私が一人でわたわたと慌てていると、隣のテッドくんが静かに語り掛けてきた。
「リア」
「うん?」
「
「――………ふふっ」
その優しい声と瞳に。なにより……恥ずかしい記憶の中に置いてきたはずのその言葉に、私は自然と笑みがこぼれる。
「な、なんで笑うんだ……」
「いーえー? テッドくんの中にも、その言葉が根付いてくれてるんだなあって」
照れながらしょんぼりと肩を下げるテッドくんに、作業を再開しながらそう言うと、彼は思い出した様に「あ」と自分の口に手を当てた。

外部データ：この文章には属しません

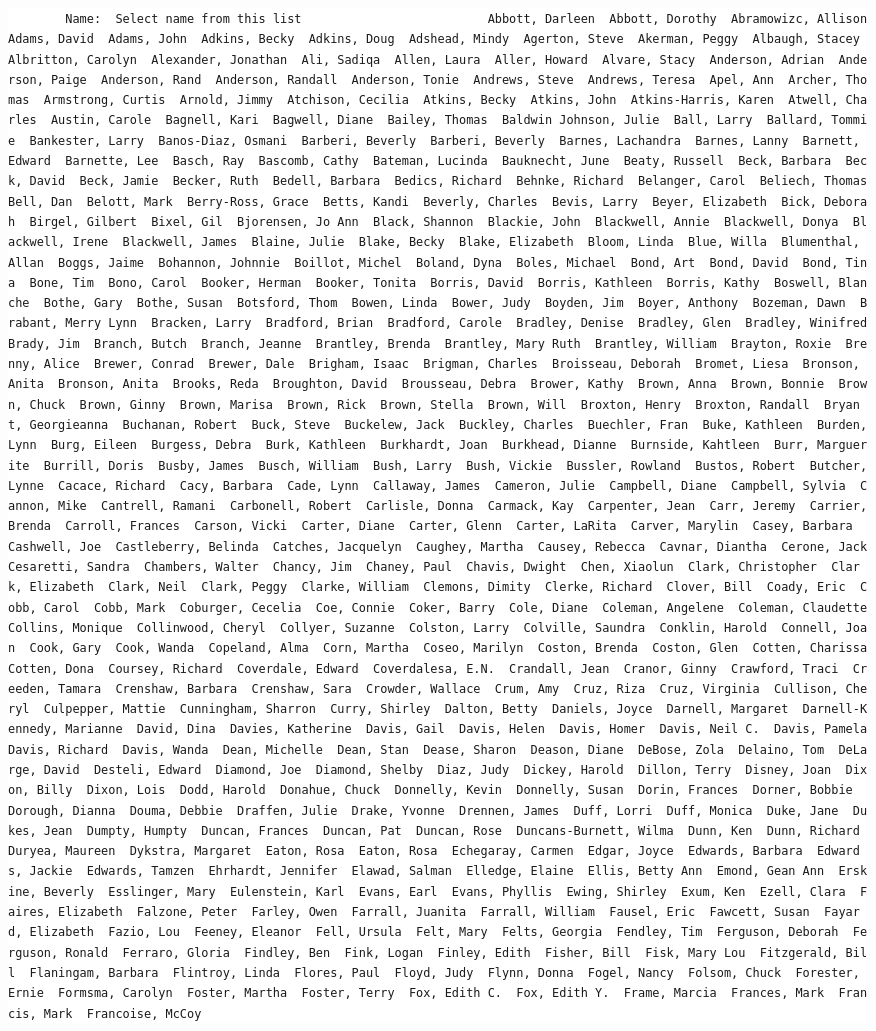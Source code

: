             Name:  Select name from this list                          Abbott, Darleen  Abbott, Dorothy  Abramowizc, Allison  Adams, David  Adams, John  Adkins, Becky  Adkins, Doug  Adshead, Mindy  Agerton, Steve  Akerman, Peggy  Albaugh, Stacey  Albritton, Carolyn  Alexander, Jonathan  Ali, Sadiqa  Allen, Laura  Aller, Howard  Alvare, Stacy  Anderson, Adrian  Anderson, Paige  Anderson, Rand  Anderson, Randall  Anderson, Tonie  Andrews, Steve  Andrews, Teresa  Apel, Ann  Archer, Thomas  Armstrong, Curtis  Arnold, Jimmy  Atchison, Cecilia  Atkins, Becky  Atkins, John  Atkins-Harris, Karen  Atwell, Charles  Austin, Carole  Bagnell, Kari  Bagwell, Diane  Bailey, Thomas  Baldwin Johnson, Julie  Ball, Larry  Ballard, Tommie  Bankester, Larry  Banos-Diaz, Osmani  Barberi, Beverly  Barberi, Beverly  Barnes, Lachandra  Barnes, Lanny  Barnett, Edward  Barnette, Lee  Basch, Ray  Bascomb, Cathy  Bateman, Lucinda  Bauknecht, June  Beaty, Russell  Beck, Barbara  Beck, David  Beck, Jamie  Becker, Ruth  Bedell, Barbara  Bedics, Richard  Behnke, Richard  Belanger, Carol  Beliech, Thomas  Bell, Dan  Belott, Mark  Berry-Ross, Grace  Betts, Kandi  Beverly, Charles  Bevis, Larry  Beyer, Elizabeth  Bick, Deborah  Birgel, Gilbert  Bixel, Gil  Bjorensen, Jo Ann  Black, Shannon  Blackie, John  Blackwell, Annie  Blackwell, Donya  Blackwell, Irene  Blackwell, James  Blaine, Julie  Blake, Becky  Blake, Elizabeth  Bloom, Linda  Blue, Willa  Blumenthal, Allan  Boggs, Jaime  Bohannon, Johnnie  Boillot, Michel  Boland, Dyna  Boles, Michael  Bond, Art  Bond, David  Bond, Tina  Bone, Tim  Bono, Carol  Booker, Herman  Booker, Tonita  Borris, David  Borris, Kathleen  Borris, Kathy  Boswell, Blanche  Bothe, Gary  Bothe, Susan  Botsford, Thom  Bowen, Linda  Bower, Judy  Boyden, Jim  Boyer, Anthony  Bozeman, Dawn  Brabant, Merry Lynn  Bracken, Larry  Bradford, Brian  Bradford, Carole  Bradley, Denise  Bradley, Glen  Bradley, Winifred  Brady, Jim  Branch, Butch  Branch, Jeanne  Brantley, Brenda  Brantley, Mary Ruth  Brantley, William  Brayton, Roxie  Brenny, Alice  Brewer, Conrad  Brewer, Dale  Brigham, Isaac  Brigman, Charles  Broisseau, Deborah  Bromet, Liesa  Bronson, Anita  Bronson, Anita  Brooks, Reda  Broughton, David  Brousseau, Debra  Brower, Kathy  Brown, Anna  Brown, Bonnie  Brown, Chuck  Brown, Ginny  Brown, Marisa  Brown, Rick  Brown, Stella  Brown, Will  Broxton, Henry  Broxton, Randall  Bryant, Georgieanna  Buchanan, Robert  Buck, Steve  Buckelew, Jack  Buckley, Charles  Buechler, Fran  Buke, Kathleen  Burden, Lynn  Burg, Eileen  Burgess, Debra  Burk, Kathleen  Burkhardt, Joan  Burkhead, Dianne  Burnside, Kahtleen  Burr, Marguerite  Burrill, Doris  Busby, James  Busch, William  Bush, Larry  Bush, Vickie  Bussler, Rowland  Bustos, Robert  Butcher, Lynne  Cacace, Richard  Cacy, Barbara  Cade, Lynn  Callaway, James  Cameron, Julie  Campbell, Diane  Campbell, Sylvia  Cannon, Mike  Cantrell, Ramani  Carbonell, Robert  Carlisle, Donna  Carmack, Kay  Carpenter, Jean  Carr, Jeremy  Carrier, Brenda  Carroll, Frances  Carson, Vicki  Carter, Diane  Carter, Glenn  Carter, LaRita  Carver, Marylin  Casey, Barbara  Cashwell, Joe  Castleberry, Belinda  Catches, Jacquelyn  Caughey, Martha  Causey, Rebecca  Cavnar, Diantha  Cerone, Jack  Cesaretti, Sandra  Chambers, Walter  Chancy, Jim  Chaney, Paul  Chavis, Dwight  Chen, Xiaolun  Clark, Christopher  Clark, Elizabeth  Clark, Neil  Clark, Peggy  Clarke, William  Clemons, Dimity  Clerke, Richard  Clover, Bill  Coady, Eric  Cobb, Carol  Cobb, Mark  Coburger, Cecelia  Coe, Connie  Coker, Barry  Cole, Diane  Coleman, Angelene  Coleman, Claudette  Collins, Monique  Collinwood, Cheryl  Collyer, Suzanne  Colston, Larry  Colville, Saundra  Conklin, Harold  Connell, Joan  Cook, Gary  Cook, Wanda  Copeland, Alma  Corn, Martha  Coseo, Marilyn  Coston, Brenda  Coston, Glen  Cotten, Charissa  Cotten, Dona  Coursey, Richard  Coverdale, Edward  Coverdalesa, E.N.  Crandall, Jean  Cranor, Ginny  Crawford, Traci  Creeden, Tamara  Crenshaw, Barbara  Crenshaw, Sara  Crowder, Wallace  Crum, Amy  Cruz, Riza  Cruz, Virginia  Cullison, Cheryl  Culpepper, Mattie  Cunningham, Sharron  Curry, Shirley  Dalton, Betty  Daniels, Joyce  Darnell, Margaret  Darnell-Kennedy, Marianne  David, Dina  Davies, Katherine  Davis, Gail  Davis, Helen  Davis, Homer  Davis, Neil C.  Davis, Pamela  Davis, Richard  Davis, Wanda  Dean, Michelle  Dean, Stan  Dease, Sharon  Deason, Diane  DeBose, Zola  Delaino, Tom  DeLarge, David  Desteli, Edward  Diamond, Joe  Diamond, Shelby  Diaz, Judy  Dickey, Harold  Dillon, Terry  Disney, Joan  Dixon, Billy  Dixon, Lois  Dodd, Harold  Donahue, Chuck  Donnelly, Kevin  Donnelly, Susan  Dorin, Frances  Dorner, Bobbie  Dorough, Dianna  Douma, Debbie  Draffen, Julie  Drake, Yvonne  Drennen, James  Duff, Lorri  Duff, Monica  Duke, Jane  Dukes, Jean  Dumpty, Humpty  Duncan, Frances  Duncan, Pat  Duncan, Rose  Duncans-Burnett, Wilma  Dunn, Ken  Dunn, Richard  Duryea, Maureen  Dykstra, Margaret  Eaton, Rosa  Eaton, Rosa  Echegaray, Carmen  Edgar, Joyce  Edwards, Barbara  Edwards, Jackie  Edwards, Tamzen  Ehrhardt, Jennifer  Elawad, Salman  Elledge, Elaine  Ellis, Betty Ann  Emond, Gean Ann  Erskine, Beverly  Esslinger, Mary  Eulenstein, Karl  Evans, Earl  Evans, Phyllis  Ewing, Shirley  Exum, Ken  Ezell, Clara  Faires, Elizabeth  Falzone, Peter  Farley, Owen  Farrall, Juanita  Farrall, William  Fausel, Eric  Fawcett, Susan  Fayard, Elizabeth  Fazio, Lou  Feeney, Eleanor  Fell, Ursula  Felt, Mary  Felts, Georgia  Fendley, Tim  Ferguson, Deborah  Ferguson, Ronald  Ferraro, Gloria  Findley, Ben  Fink, Logan  Finley, Edith  Fisher, Bill  Fisk, Mary Lou  Fitzgerald, Bill  Flaningam, Barbara  Flintroy, Linda  Flores, Paul  Floyd, Judy  Flynn, Donna  Fogel, Nancy  Folsom, Chuck  Forester, Ernie  Formsma, Carolyn  Foster, Martha  Foster, Terry  Fox, Edith C.  Fox, Edith Y.  Frame, Marcia  Frances, Mark  Francis, Mark  Francoise, McCoy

「ふふっ、からかってるわけじゃないよ? 純粋に嬉しいもの。誰かの中で、自分の言葉が種になって芽吹くのは」
「そ、そうか……なら良いんだ」
そうしてテッドくんはジャガイモを切り終えたのか、鍋へ投入する為にジャガイモをボウルに入れて、それを手に私から離れていく。
「(……これだから……っ)」
「えっ?」
彼の独り言かもしれない。どこか我慢している様な声音を聞き取って、テッドくんの後ろ姿を見つめると……。
「……わあ……」
朝の比じゃないくらい、耳が真っ赤になっているのが判った。